Write out, without any change, the lines in the material below that run from the line with "- css-modules" through the line with "npm or yarn", both included.

__Records for the task__.
Content starts

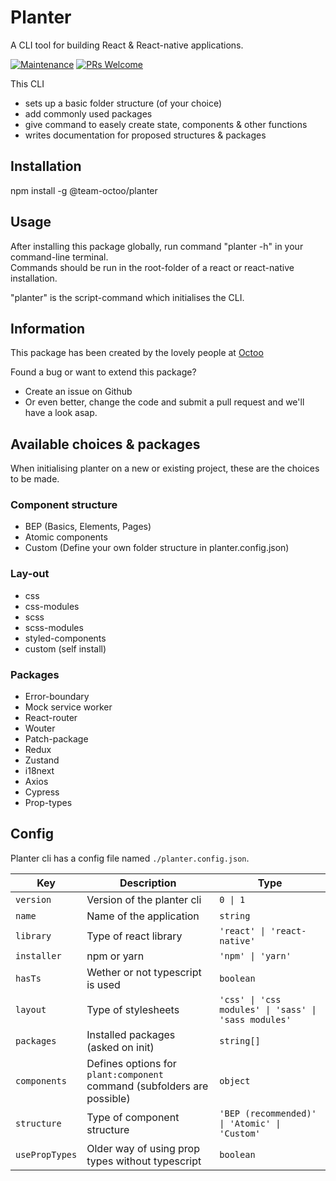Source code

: # Planter  
A CLI tool for building React & React-native applications.   

[![Maintenance](https://img.shields.io/badge/Maintained%3F-yes-green.svg)](https://GitHub.com/team-octoo/planter-cli/graphs/commit-activity) [![PRs Welcome](https://img.shields.io/badge/PRs-welcome-brightgreen.svg)](http://makeapullrequest.com)  

This CLI   
- sets up a basic folder structure (of your choice)  
- add commonly used packages  
- give command to easely create state, components & other functions  
- writes documentation for proposed structures & packages  

## Installation  
npm install -g @team-octoo/planter

## Usage  
After installing this package globally, run command "planter -h" in your command-line terminal.    
Commands should be run in the root-folder of a react or react-native installation.   

"planter" is the script-command which initialises the CLI.   

## Information    
This package has been created by the lovely people at [Octoo](https://octoo.be)  

Found a bug or want to extend this package?  
- Create an issue on Github  
- Or even better, change the code and submit a pull request and we'll have a look asap.  

## Available choices & packages  
When initialising planter on a new or existing project, these are the choices to be made.  

### Component structure  
- BEP (Basics, Elements, Pages)  
- Atomic components  
- Custom (Define your own folder structure in planter.config.json)   

### Lay-out  
- css   
- css-modules   
- scss    
- scss-modules   
- styled-components   
- custom (self install)  

### Packages   
- Error-boundary  
- Mock service worker  
- React-router  
- Wouter   
- Patch-package   
- Redux  
- Zustand  
- i18next  
- Axios  
- Cypress  
- Prop-types   

## Config

Planter cli has a config file named `./planter.config.json`.

| Key            | Description                                                             | Type                                                 |
|----------------|-------------------------------------------------------------------------|------------------------------------------------------|
| `version`      | Version of the planter cli                                              | `0 \| 1`                                             |
| `name`         | Name of the application                                                 | `string`                                             |
| `library`      | Type of react library                                                   | `'react' \| 'react-native'`                          |
| `installer`    | npm or yarn                                                             | `'npm' \| 'yarn'`                                    |
| `hasTs`        | Wether or not typescript is used                                        | `boolean`                                            |
| `layout`       | Type of stylesheets                                                     | `'css' \| 'css modules' \| 'sass' \| 'sass modules'` |
| `packages`     | Installed packages (asked on init)                                      | `string[]`                                           |
| `components`   | Defines options for `plant:component` command (subfolders are possible) | `object`                                             |
| `structure`    | Type of component structure                                             | `'BEP (recommended)' \| 'Atomic' \| 'Custom'`        |
| `usePropTypes` | Older way of using prop types without typescript                        | `boolean`                                            |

Content ends

__Written reply__.
- css-modules   
- scss    
- scss-modules   
- styled-components   
- custom (self install)  

### Packages   
- Error-boundary  
- Mock service worker  
- React-router  
- Wouter   
- Patch-package   
- Redux  
- Zustand  
- i18next  
- Axios  
- Cypress  
- Prop-types   

## Config

Planter cli has a config file named `./planter.config.json`.

| Key            | Description                                                             | Type                                                 |
|----------------|-------------------------------------------------------------------------|------------------------------------------------------|
| `version`      | Version of the planter cli                                              | `0 \| 1`                                             |
| `name`         | Name of the application                                                 | `string`                                             |
| `library`      | Type of react library                                                   | `'react' \| 'react-native'`                          |
| `installer`    | npm or yarn                                                             | `'npm' \| 'yarn'`                                    |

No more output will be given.